• [What to do]
The whole of the data is to be duplicated precisely.
%%
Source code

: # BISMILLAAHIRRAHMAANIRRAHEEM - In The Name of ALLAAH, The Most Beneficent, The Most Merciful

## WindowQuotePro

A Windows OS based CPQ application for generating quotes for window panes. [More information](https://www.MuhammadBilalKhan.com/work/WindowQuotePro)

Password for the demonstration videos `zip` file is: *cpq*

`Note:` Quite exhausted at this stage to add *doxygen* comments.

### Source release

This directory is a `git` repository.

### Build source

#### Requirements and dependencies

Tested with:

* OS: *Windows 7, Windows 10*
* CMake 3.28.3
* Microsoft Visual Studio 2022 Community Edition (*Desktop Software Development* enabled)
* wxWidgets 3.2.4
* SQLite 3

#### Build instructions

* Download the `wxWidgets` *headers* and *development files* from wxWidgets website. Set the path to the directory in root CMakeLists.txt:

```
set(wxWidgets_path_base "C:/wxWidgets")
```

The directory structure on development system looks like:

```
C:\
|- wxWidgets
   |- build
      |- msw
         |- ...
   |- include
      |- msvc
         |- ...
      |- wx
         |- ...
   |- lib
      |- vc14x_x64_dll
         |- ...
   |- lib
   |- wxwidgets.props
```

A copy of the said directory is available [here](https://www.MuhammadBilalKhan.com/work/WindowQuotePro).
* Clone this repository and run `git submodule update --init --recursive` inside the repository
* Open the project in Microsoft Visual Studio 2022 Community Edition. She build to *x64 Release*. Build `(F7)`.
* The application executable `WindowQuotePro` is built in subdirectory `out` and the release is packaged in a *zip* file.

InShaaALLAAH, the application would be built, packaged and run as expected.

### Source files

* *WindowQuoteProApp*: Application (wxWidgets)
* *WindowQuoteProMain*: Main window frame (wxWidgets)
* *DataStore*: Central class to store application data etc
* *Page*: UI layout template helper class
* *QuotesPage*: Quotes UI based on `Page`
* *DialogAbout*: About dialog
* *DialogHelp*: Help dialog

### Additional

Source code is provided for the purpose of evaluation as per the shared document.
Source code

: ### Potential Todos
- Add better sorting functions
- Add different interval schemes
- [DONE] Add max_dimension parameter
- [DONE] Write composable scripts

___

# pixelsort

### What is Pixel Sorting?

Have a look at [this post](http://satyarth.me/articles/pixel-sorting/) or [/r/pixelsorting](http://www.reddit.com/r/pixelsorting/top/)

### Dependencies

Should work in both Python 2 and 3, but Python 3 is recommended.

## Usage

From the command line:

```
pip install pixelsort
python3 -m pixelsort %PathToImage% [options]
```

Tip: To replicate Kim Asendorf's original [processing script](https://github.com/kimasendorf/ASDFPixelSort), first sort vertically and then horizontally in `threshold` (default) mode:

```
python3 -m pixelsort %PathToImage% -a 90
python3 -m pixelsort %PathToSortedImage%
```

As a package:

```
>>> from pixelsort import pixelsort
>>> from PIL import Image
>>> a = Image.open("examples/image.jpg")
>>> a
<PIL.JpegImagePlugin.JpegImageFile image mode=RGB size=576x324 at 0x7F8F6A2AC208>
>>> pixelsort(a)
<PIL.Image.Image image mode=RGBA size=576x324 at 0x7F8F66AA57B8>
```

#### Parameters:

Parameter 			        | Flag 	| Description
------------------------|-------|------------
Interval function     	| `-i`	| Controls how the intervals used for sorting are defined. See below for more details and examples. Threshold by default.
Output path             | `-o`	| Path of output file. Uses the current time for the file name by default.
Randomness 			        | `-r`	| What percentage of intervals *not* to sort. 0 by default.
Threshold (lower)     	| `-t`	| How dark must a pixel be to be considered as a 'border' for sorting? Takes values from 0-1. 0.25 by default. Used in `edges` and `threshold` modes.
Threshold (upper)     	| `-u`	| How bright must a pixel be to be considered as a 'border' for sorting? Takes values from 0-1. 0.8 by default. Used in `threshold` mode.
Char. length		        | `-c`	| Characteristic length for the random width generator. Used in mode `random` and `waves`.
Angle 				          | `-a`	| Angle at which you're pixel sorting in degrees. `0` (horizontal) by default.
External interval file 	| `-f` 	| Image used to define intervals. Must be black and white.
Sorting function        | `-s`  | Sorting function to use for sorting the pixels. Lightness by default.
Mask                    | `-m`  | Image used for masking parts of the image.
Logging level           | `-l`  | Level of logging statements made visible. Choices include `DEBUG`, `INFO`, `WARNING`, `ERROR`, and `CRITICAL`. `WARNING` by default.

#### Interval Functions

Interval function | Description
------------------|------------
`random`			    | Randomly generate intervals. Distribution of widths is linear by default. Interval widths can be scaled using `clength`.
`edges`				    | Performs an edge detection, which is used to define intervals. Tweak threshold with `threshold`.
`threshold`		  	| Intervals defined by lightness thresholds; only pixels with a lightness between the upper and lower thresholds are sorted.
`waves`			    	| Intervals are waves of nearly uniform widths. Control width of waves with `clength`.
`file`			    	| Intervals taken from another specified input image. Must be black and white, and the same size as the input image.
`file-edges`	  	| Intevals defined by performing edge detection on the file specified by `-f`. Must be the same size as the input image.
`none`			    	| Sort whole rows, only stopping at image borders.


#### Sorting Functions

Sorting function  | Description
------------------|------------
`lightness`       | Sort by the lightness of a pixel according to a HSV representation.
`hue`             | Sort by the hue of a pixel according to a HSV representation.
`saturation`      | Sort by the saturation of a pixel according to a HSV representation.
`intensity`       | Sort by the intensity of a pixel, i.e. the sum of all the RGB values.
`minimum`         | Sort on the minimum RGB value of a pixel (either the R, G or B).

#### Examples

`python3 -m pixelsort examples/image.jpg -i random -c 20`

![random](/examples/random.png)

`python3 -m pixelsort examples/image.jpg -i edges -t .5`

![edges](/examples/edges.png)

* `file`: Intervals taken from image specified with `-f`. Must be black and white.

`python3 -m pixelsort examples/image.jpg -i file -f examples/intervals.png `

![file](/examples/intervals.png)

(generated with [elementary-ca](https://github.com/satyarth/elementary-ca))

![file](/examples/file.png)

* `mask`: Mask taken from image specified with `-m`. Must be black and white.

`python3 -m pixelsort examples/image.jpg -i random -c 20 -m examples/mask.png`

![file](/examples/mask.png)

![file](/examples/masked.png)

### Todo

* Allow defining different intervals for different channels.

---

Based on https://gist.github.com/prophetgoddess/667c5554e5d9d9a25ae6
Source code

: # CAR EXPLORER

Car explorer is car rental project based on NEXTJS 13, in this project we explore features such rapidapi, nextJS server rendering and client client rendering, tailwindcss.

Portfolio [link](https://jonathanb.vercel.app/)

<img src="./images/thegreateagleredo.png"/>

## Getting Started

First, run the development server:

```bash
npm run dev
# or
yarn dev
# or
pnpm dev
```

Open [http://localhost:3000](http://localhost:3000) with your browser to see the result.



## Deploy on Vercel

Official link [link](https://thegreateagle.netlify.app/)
%%
• [Completed task]
Source code

: # BISMILLAAHIRRAHMAANIRRAHEEM - In The Name of ALLAAH, The Most Beneficent, The Most Merciful

## WindowQuotePro

A Windows OS based CPQ application for generating quotes for window panes. [More information](https://www.MuhammadBilalKhan.com/work/WindowQuotePro)

Password for the demonstration videos `zip` file is: *cpq*

`Note:` Quite exhausted at this stage to add *doxygen* comments.

### Source release

This directory is a `git` repository.

### Build source

#### Requirements and dependencies

Tested with:

* OS: *Windows 7, Windows 10*
* CMake 3.28.3
* Microsoft Visual Studio 2022 Community Edition (*Desktop Software Development* enabled)
* wxWidgets 3.2.4
* SQLite 3

#### Build instructions

* Download the `wxWidgets` *headers* and *development files* from wxWidgets website. Set the path to the directory in root CMakeLists.txt:

```
set(wxWidgets_path_base "C:/wxWidgets")
```

The directory structure on development system looks like:

```
C:\
|- wxWidgets
   |- build
      |- msw
         |- ...
   |- include
      |- msvc
         |- ...
      |- wx
         |- ...
   |- lib
      |- vc14x_x64_dll
         |- ...
   |- lib
   |- wxwidgets.props
```

A copy of the said directory is available [here](https://www.MuhammadBilalKhan.com/work/WindowQuotePro).
* Clone this repository and run `git submodule update --init --recursive` inside the repository
* Open the project in Microsoft Visual Studio 2022 Community Edition. She build to *x64 Release*. Build `(F7)`.
* The application executable `WindowQuotePro` is built in subdirectory `out` and the release is packaged in a *zip* file.

InShaaALLAAH, the application would be built, packaged and run as expected.

### Source files

* *WindowQuoteProApp*: Application (wxWidgets)
* *WindowQuoteProMain*: Main window frame (wxWidgets)
* *DataStore*: Central class to store application data etc
* *Page*: UI layout template helper class
* *QuotesPage*: Quotes UI based on `Page`
* *DialogAbout*: About dialog
* *DialogHelp*: Help dialog

### Additional

Source code is provided for the purpose of evaluation as per the shared document.
Source code

: ### Potential Todos
- Add better sorting functions
- Add different interval schemes
- [DONE] Add max_dimension parameter
- [DONE] Write composable scripts

___

# pixelsort

### What is Pixel Sorting?

Have a look at [this post](http://satyarth.me/articles/pixel-sorting/) or [/r/pixelsorting](http://www.reddit.com/r/pixelsorting/top/)

### Dependencies

Should work in both Python 2 and 3, but Python 3 is recommended.

## Usage

From the command line:

```
pip install pixelsort
python3 -m pixelsort %PathToImage% [options]
```

Tip: To replicate Kim Asendorf's original [processing script](https://github.com/kimasendorf/ASDFPixelSort), first sort vertically and then horizontally in `threshold` (default) mode:

```
python3 -m pixelsort %PathToImage% -a 90
python3 -m pixelsort %PathToSortedImage%
```

As a package:

```
>>> from pixelsort import pixelsort
>>> from PIL import Image
>>> a = Image.open("examples/image.jpg")
>>> a
<PIL.JpegImagePlugin.JpegImageFile image mode=RGB size=576x324 at 0x7F8F6A2AC208>
>>> pixelsort(a)
<PIL.Image.Image image mode=RGBA size=576x324 at 0x7F8F66AA57B8>
```

#### Parameters:

Parameter 			        | Flag 	| Description
------------------------|-------|------------
Interval function     	| `-i`	| Controls how the intervals used for sorting are defined. See below for more details and examples. Threshold by default.
Output path             | `-o`	| Path of output file. Uses the current time for the file name by default.
Randomness 			        | `-r`	| What percentage of intervals *not* to sort. 0 by default.
Threshold (lower)     	| `-t`	| How dark must a pixel be to be considered as a 'border' for sorting? Takes values from 0-1. 0.25 by default. Used in `edges` and `threshold` modes.
Threshold (upper)     	| `-u`	| How bright must a pixel be to be considered as a 'border' for sorting? Takes values from 0-1. 0.8 by default. Used in `threshold` mode.
Char. length		        | `-c`	| Characteristic length for the random width generator. Used in mode `random` and `waves`.
Angle 				          | `-a`	| Angle at which you're pixel sorting in degrees. `0` (horizontal) by default.
External interval file 	| `-f` 	| Image used to define intervals. Must be black and white.
Sorting function        | `-s`  | Sorting function to use for sorting the pixels. Lightness by default.
Mask                    | `-m`  | Image used for masking parts of the image.
Logging level           | `-l`  | Level of logging statements made visible. Choices include `DEBUG`, `INFO`, `WARNING`, `ERROR`, and `CRITICAL`. `WARNING` by default.

#### Interval Functions

Interval function | Description
------------------|------------
`random`			    | Randomly generate intervals. Distribution of widths is linear by default. Interval widths can be scaled using `clength`.
`edges`				    | Performs an edge detection, which is used to define intervals. Tweak threshold with `threshold`.
`threshold`		  	| Intervals defined by lightness thresholds; only pixels with a lightness between the upper and lower thresholds are sorted.
`waves`			    	| Intervals are waves of nearly uniform widths. Control width of waves with `clength`.
`file`			    	| Intervals taken from another specified input image. Must be black and white, and the same size as the input image.
`file-edges`	  	| Intevals defined by performing edge detection on the file specified by `-f`. Must be the same size as the input image.
`none`			    	| Sort whole rows, only stopping at image borders.


#### Sorting Functions

Sorting function  | Description
------------------|------------
`lightness`       | Sort by the lightness of a pixel according to a HSV representation.
`hue`             | Sort by the hue of a pixel according to a HSV representation.
`saturation`      | Sort by the saturation of a pixel according to a HSV representation.
`intensity`       | Sort by the intensity of a pixel, i.e. the sum of all the RGB values.
`minimum`         | Sort on the minimum RGB value of a pixel (either the R, G or B).

#### Examples

`python3 -m pixelsort examples/image.jpg -i random -c 20`

![random](/examples/random.png)

`python3 -m pixelsort examples/image.jpg -i edges -t .5`

![edges](/examples/edges.png)

* `file`: Intervals taken from image specified with `-f`. Must be black and white.

`python3 -m pixelsort examples/image.jpg -i file -f examples/intervals.png `

![file](/examples/intervals.png)

(generated with [elementary-ca](https://github.com/satyarth/elementary-ca))

![file](/examples/file.png)

* `mask`: Mask taken from image specified with `-m`. Must be black and white.

`python3 -m pixelsort examples/image.jpg -i random -c 20 -m examples/mask.png`

![file](/examples/mask.png)

![file](/examples/masked.png)

### Todo

* Allow defining different intervals for different channels.

---

Based on https://gist.github.com/prophetgoddess/667c5554e5d9d9a25ae6
Source code

: # CAR EXPLORER

Car explorer is car rental project based on NEXTJS 13, in this project we explore features such rapidapi, nextJS server rendering and client client rendering, tailwindcss.

Portfolio [link](https://jonathanb.vercel.app/)

<img src="./images/thegreateagleredo.png"/>

## Getting Started

First, run the development server:

```bash
npm run dev
# or
yarn dev
# or
pnpm dev
```

Open [http://localhost:3000](http://localhost:3000) with your browser to see the result.



## Deploy on Vercel

Official link [link](https://thegreateagle.netlify.app/)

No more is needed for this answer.